→ TASK DESCRIPTION
A faithful, complete copy of the entries below is required, with images removed.

→ ENTRIES PROVIDED
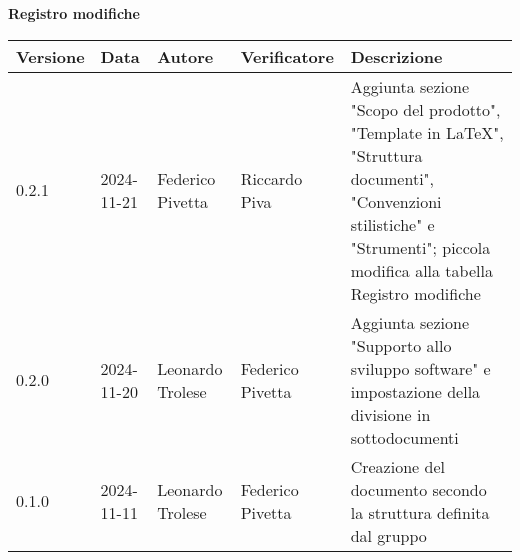 
\begin{center}
\textbf{Registro modifiche}\\
\vspace{2mm}

\begin{tabularx}{\textwidth}{|l|l|l|l|X|}
\hline
\textbf{Versione} & \textbf{Data} & \textbf{Autore} & \textbf{Verificatore} & \textbf{Descrizione}\\
    \hline
     0.2.1 & 2024-11-21  & Federico Pivetta  & Riccardo Piva& Aggiunta sezione "Scopo del prodotto", "Template in LaTeX", "Struttura documenti", "Convenzioni stilistiche" e "Strumenti"; piccola modifica alla tabella Registro modifiche\\
    \hline
    0.2.0 & 2024-11-20  & Leonardo Trolese & Federico Pivetta  & Aggiunta sezione "Supporto allo sviluppo software" e impostazione della divisione in sottodocumenti\\
    \hline
    0.1.0 & 2024-11-11  & Leonardo Trolese & Federico Pivetta  & Creazione del documento secondo la struttura definita dal gruppo\\
    \hline

\end{tabularx}
\end{center}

→ SOLUTION FOR THIS PROBLEM
\begin{center}
\textbf{Registro modifiche}\\
\vspace{2mm}

\begin{tabularx}{\textwidth}{|l|l|l|l|X|}
\hline
\textbf{Versione} & \textbf{Data} & \textbf{Autore} & \textbf{Verificatore} & \textbf{Descrizione}\\
    \hline
     0.2.1 & 2024-11-21  & Federico Pivetta  & Riccardo Piva& Aggiunta sezione "Scopo del prodotto", "Template in LaTeX", "Struttura documenti", "Convenzioni stilistiche" e "Strumenti"; piccola modifica alla tabella Registro modifiche\\
    \hline
    0.2.0 & 2024-11-20  & Leonardo Trolese & Federico Pivetta  & Aggiunta sezione "Supporto allo sviluppo software" e impostazione della divisione in sottodocumenti\\
    \hline
    0.1.0 & 2024-11-11  & Leonardo Trolese & Federico Pivetta  & Creazione del documento secondo la struttura definita dal gruppo\\
    \hline

\end{tabularx}
\end{center}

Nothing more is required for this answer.